Figure 4b presents the measured spectral solar irradiance from 300 nm to 1049 nm. This is the radiometric reference value to probe the responsivity of the CMOS detector (Figure 4a) to explain the results of the images of the leaves. The entire irradiance of the narrow band is $E{(\Delta \lambda )}_{766}=48.82\left[\mathsf{\mu }\mathrm{W}{\mathrm{cm}}^{-2}\right]$ and $E{(\Delta \lambda )}_{830}=52.16\left[\mathsf{\mu }\mathrm{W}{\mathrm{cm}}^{-2}\right]$.

Figure 4. (a) Responsivity of CMOS sensor and narrow band of filters; (b) irradiance measured over visible and near-infrared range. Capture parameters; integration time 10 ms, scan averages 32.

In Figure 5, we compare the images obtained with the three filters. In each frame, we show the four leaves in different states of decomposition (S1, S2, S3, S4). The color image is a reference used to identify visible features, but it is necessary to detail other characteristics to explain the results.
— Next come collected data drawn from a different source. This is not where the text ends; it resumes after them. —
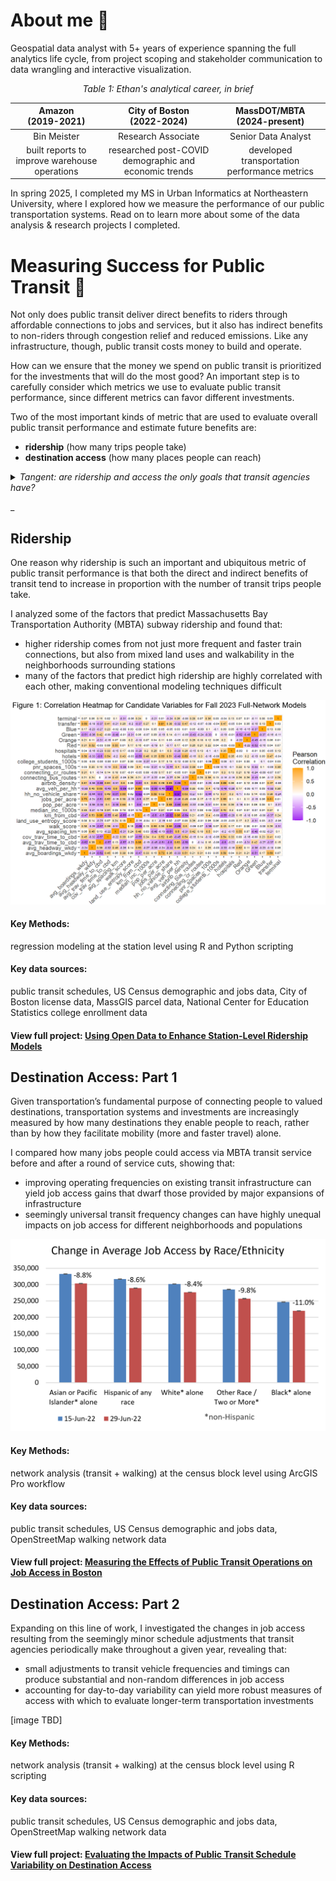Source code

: # About me :wave:
Geospatial data analyst with 5+ years of experience spanning the full analytics life cycle, from project scoping and stakeholder communication to data wrangling and interactive visualization. 

*<p align="center">Table 1: Ethan's analytical career, in brief</p>*

| Amazon <br>(2019-2021) | City of Boston <br>(2022-2024) | MassDOT/MBTA <br>(2024-present) |
| :--------: | :------: | :-------: |
| Bin Meister | Research Associate | Senior Data Analyst |
| built reports to improve warehouse operations | researched post-COVID demographic and economic trends | developed transportation performance metrics | 

In spring 2025, I completed my MS in Urban Informatics at Northeastern University, where I explored how we measure the performance of our public transportation systems. Read on to learn more about some of the data analysis & research projects I completed. 

# Measuring Success for Public Transit :trolleybus:
Not only does public transit deliver direct benefits to riders through affordable connections to jobs and services, but it also has indirect benefits to non-riders through congestion relief and reduced emissions. Like any infrastructure, though, public transit costs money to build and operate. 

How can we ensure that the money we spend on public transit is prioritized for the investments that will do the most good? An important step is to carefully consider which metrics we use to evaluate public transit performance, since different metrics can favor different investments. 

Two of the most important kinds of metric that are used to evaluate overall public transit performance and estimate future benefits are:
-  **ridership** (how many trips people take)
-  **destination access** (how many places people can reach)

<details>

<summary><i>Tangent: are ridership and access the only goals that transit agencies have?</summary>

<br>Most transit agencies don't seek to narrowly maximize ridership or access at an aggregate level. In fact, a large portion of transit service is explicitly designed not to maximize total ridership or access, but instead to provide a basic level of service to a wide swath of communities, a dynamic which Jarrett Walker calls the "<a href="https://humantransit.org/2018/02/basics-the-ridership-coverage-tradeoff.html">ridership-coverage tradeoff</a>". Different agencies apply different value judgments about how to distribute service.

Although ridership and access are not the only goals that transit agencies have, both kinds of metric remain in widespread use, especially for evaluating large-scale service changes.</i>

</details>

_

## Ridership
One reason why ridership is such an important and ubiquitous metric of public transit performance is that both the direct and indirect benefits of transit tend to increase in proportion with the number of transit trips people take.

I analyzed some of the factors that predict Massachusetts Bay Transportation Authority (MBTA) subway ridership and found that:
* higher ridership comes from not just more frequent and faster train connections, but also from mixed land uses and walkability in the neighborhoods surrounding stations
* many of the factors that predict high ridership are highly correlated with each other, making conventional modeling techniques difficult

![Figure 1: Correlation Heatmap for Candidate Variables for Fall 2023 Full-Network Models](docs/assets/img/ridership_figure1.png)

#### __Key Methods__:
regression modeling at the station level using R and Python scripting

#### __Key data sources__:
public transit schedules, US Census demographic and jobs data, City of Boston license data, MassGIS parcel data, National Center for Education Statistics college enrollment data

#### __View full project__: [Using Open Data to Enhance Station-Level Ridership Models](https://mciethan.github.io/project1.html)

## Destination Access: Part 1

Given transportation’s fundamental purpose of connecting people to valued destinations, transportation systems and investments are increasingly measured by how many destinations they enable people to reach, rather than by how they facilitate mobility (more and faster travel) alone.

I compared how many jobs people could access via MBTA transit service before and after a round of service cuts, showing that:
* improving operating frequencies on existing transit infrastructure can yield job access gains that dwarf those provided by major expansions of infrastructure
* seemingly universal transit frequency changes can have highly unequal impacts on job access for different neighborhoods and populations

![Figure 1: Correlation Heatmap for Candidate Variables for Fall 2023 Full-Network Models](docs/assets/img/access_chg_raceethn_errorbars.png)

#### __Key Methods__:
network analysis (transit + walking) at the census block level using ArcGIS Pro workflow

#### __Key data sources__:
public transit schedules, US Census demographic and jobs data, OpenStreetMap walking network data

#### __View full project__: [Measuring the Effects of Public Transit Operations on Job Access in Boston](https://mciethan.github.io/project2.html)

## Destination Access: Part 2

Expanding on this line of work, I investigated the changes in job access resulting from the seemingly minor schedule adjustments that transit agencies periodically make throughout a given year, revealing that:
* small adjustments to transit vehicle frequencies and timings can produce substantial and non-random differences in job access
* accounting for day-to-day variability can yield more robust measures of access with which to evaluate longer-term transportation investments

[image TBD]

#### __Key Methods__:
network analysis (transit + walking) at the census block level using R scripting

#### __Key data sources__:
public transit schedules, US Census demographic and jobs data, OpenStreetMap walking network data

#### __View full project__: [Evaluating the Impacts of Public Transit Schedule Variability on Destination Access](https://mciethan.github.io/project3.html)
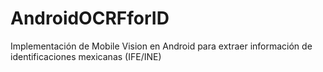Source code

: # AndroidOCRFforID
Implementación de Mobile Vision en Android para extraer información de identificaciones mexicanas (IFE/INE) 
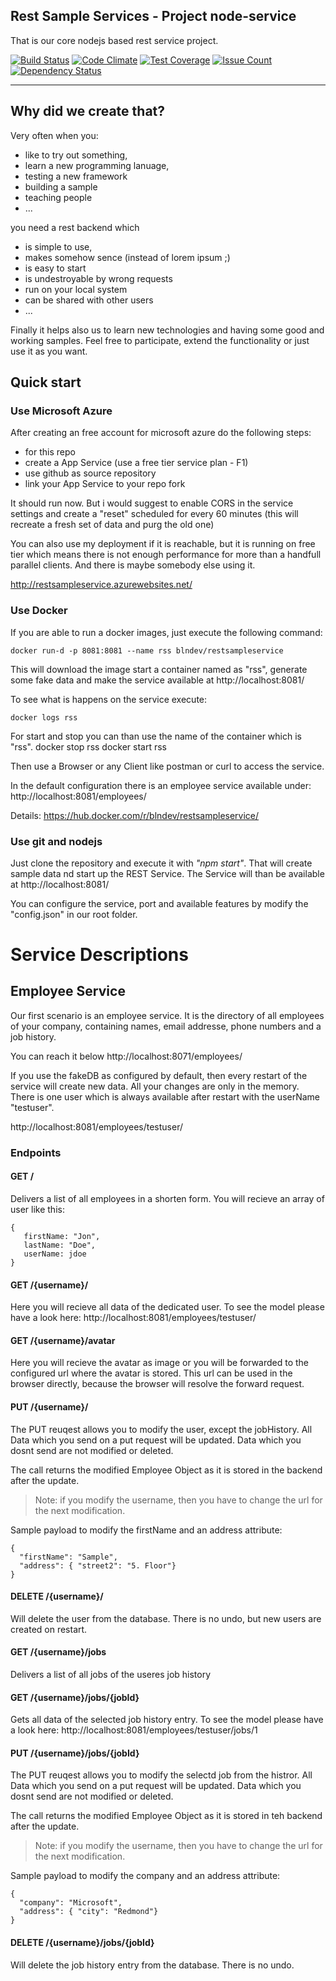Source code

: Rest Sample Services - Project
node-service
-----------------------
That is our core nodejs based rest service project.

[![Build Status](https://travis-ci.org/restSampleServices/node-service.svg?branch=master)](https://travis-ci.org/restSampleServices/node-service)
[![Code Climate](https://codeclimate.com/github/restSampleServices/node-service/badges/gpa.svg)](https://codeclimate.com/github/restSampleServices/node-service)
[![Test Coverage](https://codeclimate.com/github/restSampleServices/node-service/badges/coverage.svg)](https://codeclimate.com/github/restSampleServices/node-service/coverage)
[![Issue Count](https://codeclimate.com/github/restSampleServices/node-service/badges/issue_count.svg)](https://codeclimate.com/github/restSampleServices/node-service)
[![Dependency Status](https://gemnasium.com/badges/github.com/restSampleServices/node-service.svg)](https://gemnasium.com/github.com/restSampleServices/node-service)

---

Why did we create that?
-----------------------
Very often when you:
* like to try out something, 
* learn a new programming lanuage, 
* testing a new framework
* building a sample
* teaching people
* ...

you need a rest backend which
* is simple to use, 
* makes somehow sence (instead of lorem ipsum ;)
* is easy to start
* is undestroyable by wrong requests
* run on your local system
* can be shared with other users
* ...

Finally it helps also us to learn new technologies and having some good and working samples.
Feel free to participate, extend the functionality or just use it as you want.

## Quick start

### Use Microsoft Azure

After creating an free account for microsoft azure do the following steps:
- for this repo
- create a App Service (use a free tier service plan -  F1)
- use github as source repository
- link your App Service to your repo fork
 
 
It should run now. But i would suggest to enable CORS in the service settings and create a "reset" scheduled for every 60 minutes (this will recreate a fresh set of data and purg the old one)

You can also use my deployment if it is reachable, but it is running on free tier which means there is not enough performance for more than a handfull  parallel clients. And there is maybe somebody else using it.

http://restsampleservice.azurewebsites.net/

### Use Docker

If you are able to run a docker images, just execute the following command:

    docker run-d -p 8081:8081 --name rss blndev/restsampleservice

This will download the image start a container named as "rss", generate some fake data and make the service available at http://localhost:8081/

To see what is happens on the service execute: 

    docker logs rss
  
For start and stop you can than use the name of the container which is "rss".
    docker stop rss
    docker start rss

Then use a Browser or any Client like postman or curl to access the service.

In the default configuration there is an employee service available under: http://localhost:8081/employees/

Details: https://hub.docker.com/r/blndev/restsampleservice/

### Use git and nodejs

Just clone the repository and execute it with _"npm start"_. That will create sample data nd start up the REST Service.
The Service will than be available at http://localhost:8081/ 

You can configure the service, port and available features by modify the "config.json" in our root folder.

Service Descriptions
====================

Employee Service
----------------
Our first scenario is an employee service. It is the directory of all employees of your company, containing names, email addresse, phone numbers and a job history.

You can reach it below http://localhost:8071/employees/

If you use the fakeDB as configured by default, then every restart of the service will create new data. All your changes are only in the memory.
There is one user which is always available after restart with the userName "testuser".

http://localhost:8081/employees/testuser/

### Endpoints
#### GET /
Delivers a list of all employees in a shorten form. You will recieve an array of user like this:

    {
       firstName: "Jon",
       lastName: "Doe",
       userName: jdoe
    }


#### GET /{username}/
Here you will recieve all data of the dedicated user.
To see the model please have a look here: http://localhost:8081/employees/testuser/


#### GET /{username}/avatar
Here you will recieve the avatar as image or you will be forwarded to the configured url where the avatar is stored.
This url can be used in the browser directly, because the browser will resolve the forward request.

#### PUT /{username}/
The PUT reuqest allows you to modify the user, except the jobHistory. All Data which you send on a put request will be updated. Data which you dosnt send are not modified or deleted.

The call returns the modified Employee Object as it is stored in the backend after the update.

> Note: if you modify the username, then you have to change the url for the next modification.

Sample payload to modify the firstName and an address attribute:

    {
      "firstName": "Sample",
      "address": { "street2": "5. Floor"}
    }


#### DELETE /{username}/
Will delete the user from the database. There is no undo, but new users are created on restart.

#### GET /{username}/jobs
Delivers a list of all jobs of the useres job history

#### GET /{username}/jobs/{jobId}
Gets all data of the selected job history entry.
To see the model please have a look here: http://localhost:8081/employees/testuser/jobs/1

#### PUT /{username}/jobs/{jobId}
The PUT reuqest allows you to modify the selectd job from the histror. All Data which you send on a put request will be updated. Data which you dosnt send are not modified or deleted.

The call returns the modified Employee Object as it is stored in teh backend after the update.

> Note: if you modify the username, then you have to change the url for the next modification.

Sample payload to modify the company and an address attribute:

    {
      "company": "Microsoft",
      "address": { "city": "Redmond"}
    }


#### DELETE /{username}/jobs/{jobId}
Will delete the job history entry from the database. There is no undo.





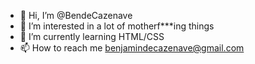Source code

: - 👋 Hi, I’m @BendeCazenave
- 👀 I’m interested in a lot of motherf***ing things
- 🌱 I’m currently learning HTML/CSS
- 📫 How to reach me benjamindecazenave@gmail.com

<!---
BendeCazenave/BendeCazenave is a ✨ special ✨ repository because its `README.md` (this file) appears on your GitHub profile.
You can click the Preview link to take a look at your changes.
--->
Table 1 summarizes the sample characteristics and the information on the intensity levels of the images related to the reflectivity of the leaves.

Figure 5. Images captured with the three different filters together with the reference image in the visible range. In the images taken with infrared filters (grayscale), a lighter color represents greater reflectivity, and a darker tone represents less reflectivity. In the case of a black background, it is understood that there is no reflected radiation.

Table 1. Characteristics of the leaves and the descriptions of the intensity images. The grayscale of the intensity pixels has values from 0 to 255 (dark to white).

Sample	Physical Characteristics	Intensity 766 nm		Intensity 830 nm		Intensity 1064 nm
		Mode	Max.	Mode	Max.	Mode	Max.
S1	Brown, completely dry, rigid.	148	178	178	207	141	160
S2	Green, dry, brown spots, semi-rigid.	123	162	128	185	123	136
S3	Yellow, slightly green, semi-dry, flexible.	107	147	109	151	104	114
S4	Green, fresh, highly flexible.	128	146	98	162	101	115

4. Conclusions

The differences between the images of these wavelengths appear the same, but the intensity of pixels indicates greater reflectance with the 830 nm filter, especially in sample S1. This makes sense because the sample is completely dry, meaning that there is no absorption of water molecules, and although the sensor has less sensitivity at 830 nm compared to 766 nm, it obtains a better response because the total solar irradiance of the narrow band is more prominent and the reflectivity of the cellulose is higher in this region (Figure 1).

The image obtained with the filter CW 1064 nm is blurry because it is above the detection limit of the sensor. Moreover, although we do not know the irradiance at this wavelength because the spectroradiometer does not cover this area, we know from black body theory that the power emitted by the sun at this wavelength is lower than at other wavelengths. Therefore, as a result, we obtain an image with a low signal-to-noise ratio (SNR), which, although calibrated, does not present adequate conditions to determine its use for vegetation analysis.